MATERIALS AND METHODS

Cell lines and specimens

Eight ovarian cancer cell lines (SKOV-3, OVCAR-3, PA-1, Caov-3, TOV112D, TOV21G, SW626, OV-90), eight colorectal cancer cell lines (RKO, HCT116, DLD-1, LoVo, HT29, Colo320, SW480, Colo205), and eight gastric cancer cell lines (MKN7, MKN45, MKN74, JRST, KatoIII, AZ521, NUGC3, NUGC4), were obtained from the American Tissue Culture Collection (Manassas, VA, USA) or the JCRB (Tokyo, Japan). Seven pancreatic cancer cell lines (MIAPACA2, PK-3, PK1NC, PK-8, CF-PAC, PK-9, PK-45) were obtained from American Tissue Culture Collection or from Cell Resource Center for Biomedical Research, Institute of Development, Aging and Cancer, Tohoku University (Sendai, Japan). Seven other ovarian cancer cell lines (MH, KURA, AMOC-2, MCAS, KF, KFr, HTBOA) were described previously (Ishiwata ; Kikuchi ), as was the cervical cancer cell line (OMC-1) used (Ueda ). All cell lines were cultured in RPMI 1640 (Life Technologies Inc., Rockville, MD, USA) supplemented with 10% fetal bovine serum and incubated under a 5% CO2 atmosphere at 37°C. Two cell lines that showed aberrant methylation and diminished gene expression were treated with the indicated concentration of the methyltransferase inhibitor 5-aza-2′deoxycitidine (5-aza-dC) for 96 h and/or the histone deacetylase inhibitor trichostatin A (TSA) for 24 h. The cells were then harvested and the total RNA extracted using Isogen (Nippongene, Tokyo, Japan). In addition, four samples of normal ovarian tissue and 98 ovarian cancer specimens were obtaining from Sapporo Medical University Hospital at surgery and stored at –80°C. In accordance with institutional guidelines (Ishioka ), all patients gave informed consent prior to collection of the specimens.

MCA/RDA

MCA was carried out as described previously (Toyota ). We used the MCA amplicon from the OVCAR-3 ovarian cancer cell line as a tester and that from normal ovarian tissue as a driver. After two rounds of subtraction by RDA, the PCR products were digested with XmaI and ligated to pBluescriptII (Stratagene). The inserts were then sequenced using an ABI3100 Genetic Analyzer (Applied Biosystems, Foster City, CA, USA). Database analysis was performed using Blast and BLAT.

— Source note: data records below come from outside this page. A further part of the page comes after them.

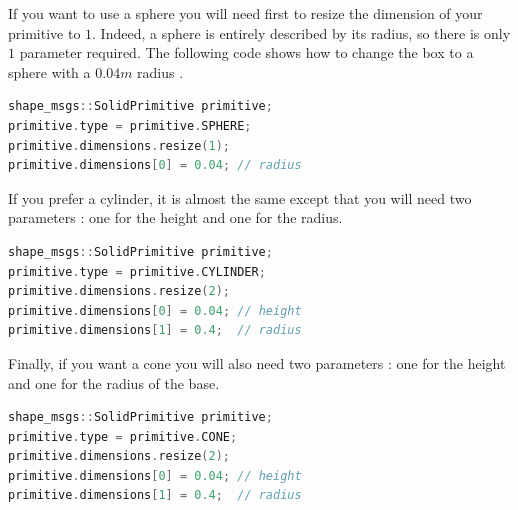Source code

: If you want to use a sphere you will need first to resize the dimension of your primitive to $1$. Indeed, a sphere is entirely described by its radius, so there is only $1$ parameter required. The following code shows how to change the box to a sphere with a $0.04m$ radius .

\begin{lstlisting}[language=c++]
shape_msgs::SolidPrimitive primitive;
primitive.type = primitive.SPHERE;
primitive.dimensions.resize(1);
primitive.dimensions[0] = 0.04; // radius
\end{lstlisting}

If you prefer a cylinder, it is almost the same except that you will need two parameters : one for the height and one for the radius.


\begin{lstlisting}[language=c++]
shape_msgs::SolidPrimitive primitive;
primitive.type = primitive.CYLINDER;
primitive.dimensions.resize(2);
primitive.dimensions[0] = 0.04; // height
primitive.dimensions[1] = 0.4;  // radius
\end{lstlisting}

Finally,  if you want a cone you will also need two parameters : one for the height and one for the radius of the base.

\begin{lstlisting}[language=c++]
shape_msgs::SolidPrimitive primitive;
primitive.type = primitive.CONE;
primitive.dimensions.resize(2);
primitive.dimensions[0] = 0.04; // height
primitive.dimensions[1] = 0.4;  // radius
\end{lstlisting}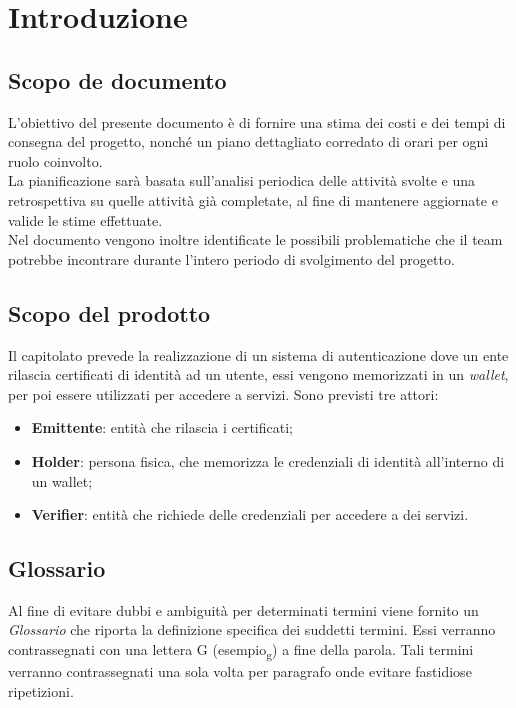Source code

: \section{Introduzione}

\subsection{Scopo de documento}
L’obiettivo del presente documento è di fornire una stima dei costi e dei tempi di consegna del progetto, nonché un piano dettagliato corredato di orari per ogni ruolo coinvolto. \\
La pianificazione sarà basata sull’analisi periodica delle attività svolte e una retrospettiva su quelle attività già completate, al fine di mantenere aggiornate e valide le 
stime effettuate. \\ Nel documento vengono inoltre identificate le possibili problematiche che il team potrebbe incontrare durante l’intero periodo di svolgimento del progetto.

\subsection{Scopo del prodotto}
Il capitolato prevede la realizzazione di un sistema di autenticazione dove un ente rilascia certificati di identità ad un utente, essi vengono memorizzati in un \textit{wallet}, 
per poi essere utilizzati per accedere a servizi. Sono previsti tre attori:
\begin{itemize}
    \item \textbf{Emittente}: entità che rilascia i certificati;
    \item \textbf{Holder}: persona fisica, che memorizza le credenziali di identità all'interno di un wallet;
    \item \textbf{Verifier}: entità che richiede delle credenziali per accedere a dei servizi.
\end{itemize}

\subsection{Glossario}
Al fine di evitare dubbi e ambiguità per determinati termini viene fornito un \textit{Glossario} che riporta la definizione specifica dei suddetti termini. 
Essi verranno contrassegnati con una lettera G (esempio\textsubscript{g}) a fine della parola. 
Tali termini verranno contrassegnati una sola volta per paragrafo onde evitare fastidiose ripetizioni. 

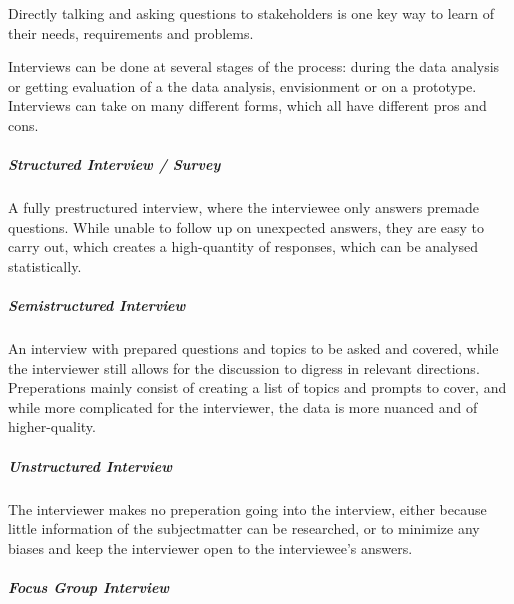 \begin{method}[Interview] \label{meth:interview} 
  Directly talking and asking questions to stakeholders is one key way to learn
  of their needs, requirements and problems. 
  
  Interviews can be done at several stages of the process: during the data
  analysis or getting evaluation of a the data analysis, envisionment or on a
  prototype. Interviews can take on many different forms, which all have different pros and
  cons.
  \cite[p. 142-146]{benyon14}
\end{method}

\subparagraph{Structured Interview / Survey} 
A fully prestructured interview, where the interviewee only answers premade
questions. While unable to follow up on unexpected answers, they are easy to
carry out, which creates a high-quantity of responses, which can be analysed
statistically.
\cite[p. 142]{benyon14}

\subparagraph{Semistructured Interview} 
An interview with prepared questions and topics to be asked and covered, while
the interviewer still allows for the discussion to digress in relevant
directions. Preperations mainly consist of creating a list of topics and prompts
to cover, and while more complicated for the interviewer, the data is more
nuanced and of higher-quality.
\cite[p. 143]{benyon14}

\subparagraph{Unstructured Interview} 
The interviewer makes no preperation going into the interview, either because
little information of the subjectmatter can be researched, or to minimize any
biases and keep the interviewer open to the interviewee's answers.
\cite[p. 143]{benyon14}

\subparagraph{Focus Group Interview} 
\todo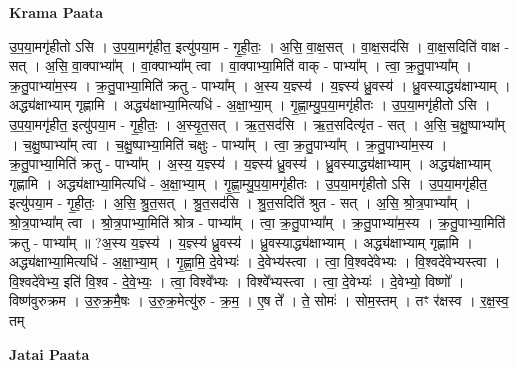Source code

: \documentclass[17pt]{extarticle}
\begin{document}
\textbf{Krama Paata} \newline

उ॒प॒या॒मगृ॑हीतो ऽसि । उ॒प॒या॒मगृ॑हीत॒ इत्यु॑पया॒म - गृ॒ही॒तः॒ । अ॒सि॒ वा॒क्ष॒सत् । वा॒क्ष॒सद॑सि । वा॒क्ष॒सदिति॑ वाक्ष - सत् । अ॒सि॒ वा॒क्पाभ्या᳚म् । वा॒क्पाभ्या᳚म् त्वा । वा॒क्पाभ्या॒मिति॑ वाक् - पाभ्या᳚म् । त्वा॒ क्र॒तु॒पाभ्या᳚म् । क्र॒तु॒पाभ्या॑म॒स्य । क्र॒तु॒पाभ्या॒मिति॑ क्रतु - पाभ्या᳚म् । अ॒स्य य॒ज्ञ्स्य॑ । य॒ज्ञ्स्य॑ ध्रु॒वस्य॑ । ध्रु॒वस्याद्ध्य॑क्षाभ्याम् । अद्ध्य॑क्षाभ्याम् गृह्णामि । अद्ध्य॑क्षाभ्या॒मित्यधि॑ - अ॒क्षा॒भ्या॒म् । गृ॒ह्णा॒म्यु॒प॒या॒मगृ॑हीतः । उ॒प॒या॒मगृ॑हीतो ऽसि । उ॒प॒या॒मगृ॑हीत॒ इत्यु॑पया॒म - गृ॒ही॒तः॒ । अ॒स्यृ॒त॒सत् । ऋ॒त॒सद॑सि । ऋ॒त॒सदित्यृ॑त - सत् । अ॒सि॒ च॒क्षु॒ष्पाभ्या᳚म् । च॒क्षु॒ष्पाभ्या᳚म् त्वा । च॒क्षु॒ष्पाभ्या॒मिति॑ चक्षुः - पाभ्या᳚म् । त्वा॒ क्र॒तु॒पाभ्या᳚म् । क्र॒तु॒पाभ्या॑म॒स्य । क्र॒तु॒पाभ्या॒मिति॑ क्रतु - पाभ्या᳚म् । अ॒स्य॒ य॒ज्ञ्स्य॑ । य॒ज्ञ्स्य॑ ध्रु॒वस्य॑ । ध्रु॒वस्याद्ध्य॑क्षाभ्याम् । अद्ध्य॑क्षाभ्याम् गृह्णामि । अद्ध्य॑क्षाभ्या॒मित्यधि॑ - अ॒क्षा॒भ्या॒म् । गृ॒ह्णा॒म्यु॒प॒या॒मगृ॑हीतः । उ॒प॒या॒मगृ॑हीतो ऽसि । उ॒प॒या॒मगृ॑हीत॒ इत्यु॑पया॒म - गृ॒ही॒तः॒ । अ॒सि॒ श्रु॒त॒सत् । श्रु॒त॒सद॑सि । श्रु॒त॒सदिति॑ श्रुत - सत् । अ॒सि॒ श्रो॒त्र॒पाभ्या᳚म् । श्रो॒त्र॒पाभ्या᳚म् त्वा । श्रो॒त्र॒पाभ्या॒मिति॑ श्रोत्र - पाभ्या᳚म् । त्वा॒ क्र॒तु॒पाभ्या᳚म् । क्र॒तु॒पाभ्या॑म॒स्य । क्र॒तु॒पाभ्या॒मिति॑ क्रतु - पाभ्या᳚म् ॥ ?अ॒स्य य॒ज्ञ्स्य॑ । य॒ज्ञ्स्य॑ ध्रु॒वस्य॑ । ध्रु॒वस्याद्ध्य॑क्षाभ्याम् । अद्ध्य॑क्षाभ्याम् गृह्णामि । अद्ध्य॑क्षाभ्या॒मित्यधि॑ - अ॒क्षा॒भ्या॒म् । गृ॒ह्णा॒मि॒ दे॒वेभ्यः॑ । दे॒वेभ्य॑स्त्वा । त्वा॒ वि॒श्वदे॑वेभ्यः । वि॒श्वदे॑वेभ्यस्त्वा । वि॒श्वदे॑वेभ्य॒ इति॑ वि॒श्व - दे॒वे॒भ्यः॒ । त्वा॒ विश्वे᳚भ्यः । विश्वे᳚भ्यस्त्वा । त्वा॒ दे॒वेभ्यः॑ । दे॒वेभ्यो॒ विष्णो᳚ । विष्ण॑वुरुक्रम । उ॒रु॒क्र॒मै॒षः । उ॒रु॒क्र॒मेत्यु॑रु - क्र॒म॒ । ए॒ष ते᳚ । ते॒ सोमः॑ । सोम॒स्तम् । तꣳ र॑क्षस्व । र॒क्ष॒स्व॒ तम् \newline

\textbf{Jatai Paata} \newline
\end{document}
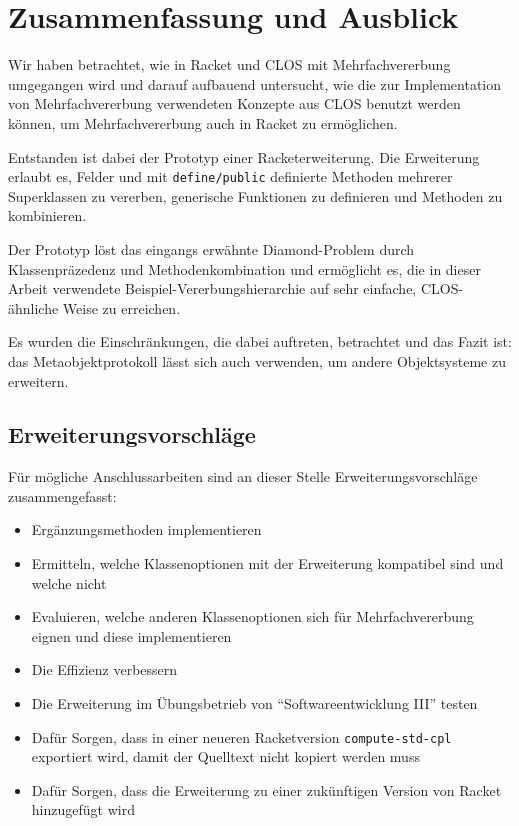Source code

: \chapter{Zusammenfassung und Ausblick}
Wir haben betrachtet, wie in Racket und CLOS mit Mehrfachvererbung umgegangen wird und darauf aufbauend untersucht, wie die zur Implementation von Mehrfachvererbung verwendeten Konzepte aus CLOS benutzt werden können, um Mehrfachvererbung auch in Racket zu ermöglichen.

Entstanden ist dabei der Prototyp einer Racketerweiterung. Die Erweiterung erlaubt es, Felder und mit \texttt{define/public} definierte Methoden mehrerer Superklassen zu vererben, generische Funktionen zu definieren und Methoden zu kombinieren.

Der Prototyp löst das eingangs erwähnte Diamond-Problem durch Klassenpräzedenz und Methodenkombination und ermöglicht es, die in dieser Arbeit verwendete Beispiel-Vererbungshierarchie auf sehr einfache, CLOS-ähnliche Weise zu erreichen.

Es wurden die Einschränkungen, die dabei auftreten, betrachtet und das Fazit ist: das Metaobjektprotokoll lässt sich auch verwenden, um andere Objektsysteme zu erweitern.

\section{Erweiterungsvorschläge}

Für mögliche Anschlussarbeiten sind an dieser Stelle Erweiterungsvorschläge zusammengefasst:
\begin{itemize}
 \item Ergänzungsmethoden implementieren
 \item Ermitteln, welche Klassenoptionen mit der Erweiterung kompatibel sind und welche nicht
 \item Evaluieren, welche anderen Klassenoptionen sich für Mehrfachvererbung eignen und diese implementieren
 \item Die Effizienz verbessern
 \item Die Erweiterung im Übungsbetrieb von ``Softwareentwicklung III'' testen
 \item Dafür Sorgen, dass in einer neueren Racketversion \texttt{compute-std-cpl} exportiert wird, damit der Quelltext nicht kopiert werden muss
 \item Dafür Sorgen, dass die Erweiterung zu einer zukünftigen Version von Racket hinzugefügt wird 
\end{itemize}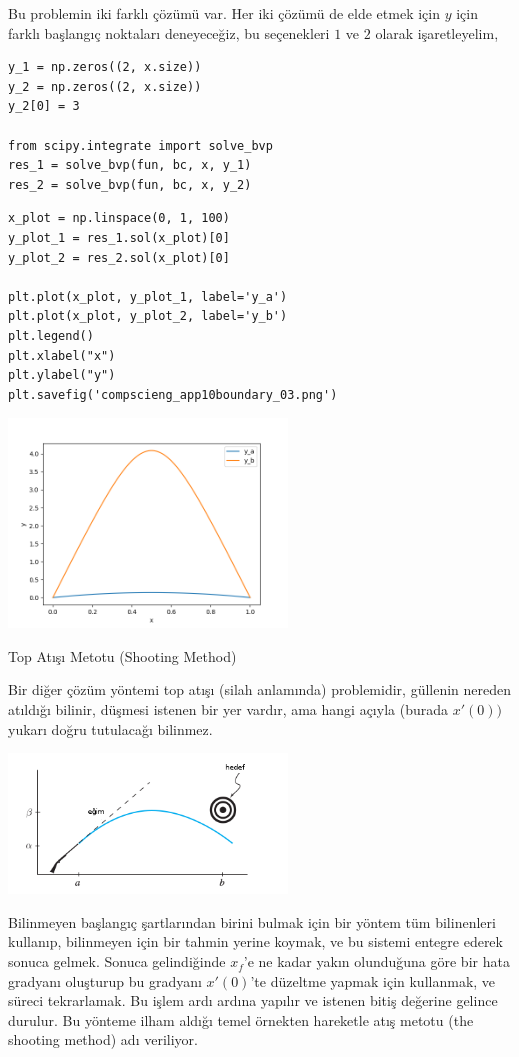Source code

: \documentclass[12pt,fleqn]{article}\usepackage{../../common}
\begin{document}
Bu problemin iki farklı çözümü var. Her iki çözümü de elde etmek için
$y$ için farklı başlangıç noktaları deneyeceğiz, bu seçenekleri $1$ ve
$2$ olarak işaretleyelim,

\begin{verbatim}
y_1 = np.zeros((2, x.size))
y_2 = np.zeros((2, x.size))
y_2[0] = 3

from scipy.integrate import solve_bvp
res_1 = solve_bvp(fun, bc, x, y_1)
res_2 = solve_bvp(fun, bc, x, y_2)
\end{verbatim}

\begin{verbatim}
x_plot = np.linspace(0, 1, 100)
y_plot_1 = res_1.sol(x_plot)[0]
y_plot_2 = res_2.sol(x_plot)[0]

plt.plot(x_plot, y_plot_1, label='y_a')
plt.plot(x_plot, y_plot_2, label='y_b')
plt.legend()
plt.xlabel("x")
plt.ylabel("y")
plt.savefig('compscieng_app10boundary_03.png')
\end{verbatim}


\includegraphics[width=20em]{compscieng_app10boundary_03.png}


Top Atışı Metotu (Shooting Method)

Bir diğer çözüm yöntemi top atışı (silah anlamında) problemidir, güllenin
nereden atıldığı bilinir, düşmesi istenen bir yer vardır, ama hangi açıyla
(burada $x'(0))$ yukarı doğru tutulacağı bilinmez.

\includegraphics[width=20em]{compscieng_app10boundary_02.png}

Bilinmeyen başlangıç şartlarından birini bulmak için bir yöntem tüm
bilinenleri kullanıp, bilinmeyen için bir tahmin yerine koymak, ve bu
sistemi entegre ederek sonuca gelmek. Sonuca gelindiğinde $x_f$'e ne kadar
yakın olunduğuna göre bir hata gradyanı oluşturup bu gradyanı $x'(0)$'te
düzeltme yapmak için kullanmak, ve süreci tekrarlamak. Bu işlem ardı ardına
yapılır ve istenen bitiş değerine gelince durulur. Bu yönteme ilham aldığı
temel örnekten hareketle atış metotu (the shooting method) adı veriliyor.
\end{document}
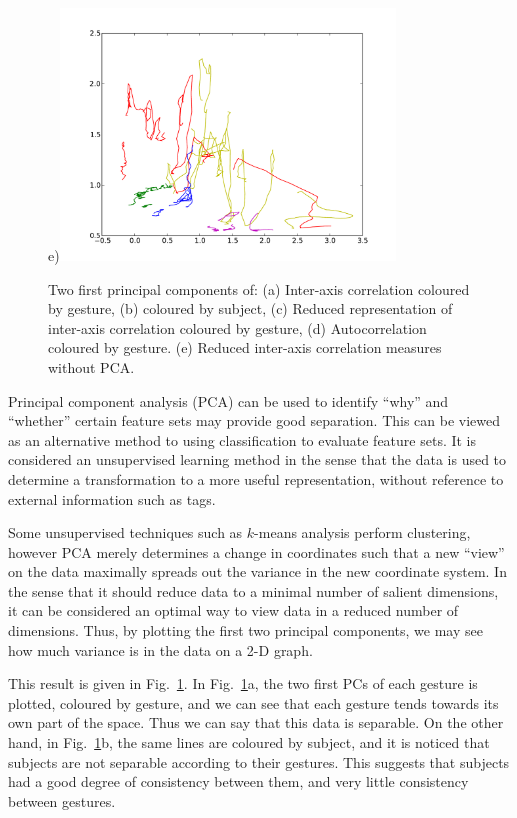 \documentclass{article}
\begin{document}
\begin{figure}
\centerline{
  e)\includegraphics[width=3.5in]{reduced_cor_by_gesture_lines.pdf}}
  \caption{Two first principal components of: (a) Inter-axis
    correlation coloured by gesture, (b) coloured by subject, (c)
    Reduced representation of inter-axis correlation coloured by
    gesture, (d) Autocorrelation coloured by gesture. (e) Reduced
    inter-axis correlation measures without PCA.}
\label{fig:pca}
\end{figure}

Principal component analysis (PCA) can be used to identify ``why'' and
``whether'' certain feature sets may provide good separation.
This can be viewed as an alternative method to using classification to
evaluate feature sets.
It is considered an unsupervised learning method in the sense that the
data is used to determine a transformation to a more useful
representation, without reference to external information such as
tags.

Some unsupervised techniques such as $k$-means analysis perform
clustering, however PCA merely determines a change in coordinates such
that a new ``view'' on the data maximally spreads out the variance in
the new coordinate system.
In the sense that it should reduce data to a minimal number of salient
dimensions, it can be considered an optimal way to view data in a
reduced number of dimensions.
Thus, by plotting the first two principal components, we may see how
much variance is in the data on a 2-D graph.

This result is given in Fig.~\ref{fig:pca}.
In Fig.~\ref{fig:pca}a, the two first PCs of each gesture is plotted,
coloured by gesture, and we can see that each gesture tends towards
its own part of the space.
Thus we can say that this data is separable.
On the other hand, in Fig.~\ref{fig:pca}b, the same lines are coloured
by subject, and it is noticed that subjects are not separable according
to their gestures.
This suggests that subjects had a good degree of consistency between
them, and very little consistency between gestures.
\end{document}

Bisulphite treatment of genomic DNA

Genomic DNA was isolated from cell lines and primary tissue samples (cancerous and normal) using the phenol–chloroform method and then treated with sodium bisulphite as described previously (Clark ). Briefly, 2 μg of DNA were denatured for 10 min at 37°C in 2 M NaOH, after which 30 μl of 10 mM hydroquinone (Sigma Chemical Co, St Louis, MO, USA) and 520 μl of 3 M sodium bisulphite were added. The mixture was then incubated for 16 h at 50°C, and the modified DNA was purified using a Wizard DNA Purification System (Promega, Madison, WI, USA). After treating the DNA with NaOH a second time, the resultant DNA precipitate was resuspended in 20 μl of TE buffer and stored at −80°C until use.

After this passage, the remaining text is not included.